An issue we did not address directly is managing the dynamics of a customer portfolio. In our study the firm has a pre-specified customer segmentation method. However, other types of firms may have dynamic segmentation methods. The issues of customer retention or reassignment to a new segment are tangential to our methodology [e.g., 54]. Managers also may apply customer movement predictions toward determining the necessary resources in achieving the optimal weights for each customer segment. Instead of acquiring or divesting customers from particular segments, some companies may opt to try to shift the risk and reward profile of a number of their customers thereby changing the overall profile of the customer portfolio. When we created our dataset we removed customers that were not part of the firm for all 7 quarters. We assumed that non-retained customers were randomly distributed across all of the segments. Yet, it is possible that these short-term customers may be more concentrated, as a percentage, in one segment compared to another segment. Again, as a further model refinement, such issues could be incorporated.

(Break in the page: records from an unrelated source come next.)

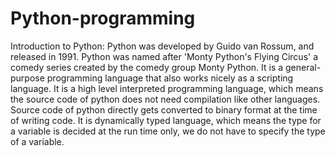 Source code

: # Python-programming
Introduction to Python:
Python was developed by Guido van Rossum, and released in 1991. Python was named after 'Monty Python's Flying Circus' a comedy series created by the comedy group Monty Python.
It is a general-purpose programming language that also works nicely as a scripting language.
It is a high level interpreted programming language, which means the source code of python does not need compilation like other languages. Source code of python directly gets converted to binary format at the time of writing code.
It is dynamically typed language, which means the type for a variable is decided at the run time only, we do not have to specify the type of a variable.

The segmentation method used in our example was predicated on consumption habits (i.e. embeddedness). Yet, step 2 in Fig. 1 may alert a firm that its current segmentation method may produce segments that are similar in their risk–return profiles. What if a firm uses a segmentation method that is based on psychographic or geographic properties? Segments constructed by geography can have varying consumption habits (e.g., regional unemployment, housing prices, and seasonal items). In a similar manner, psychographic segments may produce varying consumption habits.

Because we take a profit-maximizing firm’s perspective, the social welfare implications of portfolio optimization are not fully considered. For instance, certain customer segments may not be served because certain industries such as banks or grocery stores may not have locations in specific environments. Similarly, monetary variables for risk and returns do not take into account other possible firm utility measures such as long-term customer relationship development or maintaining customers with specific characteristics such as high levels of satisfaction. These issues could be incorporated in future models.

In conclusion, we illustrate the importance of monitoring a firm’s entire customer portfolio by paying attention to risk as well as return. Firms should concentrate more on collecting the types of customers that enhance their overall return and reduce risk, rather than solely acquiring customers to achieve a size goal, such as becoming the largest banking firm. Customer portfolio risk management can join forms of strategic risk management already employed by firms [55]. Indeed, concern with risk at individual financial institutions has compelled the federal government to take legislative action [56].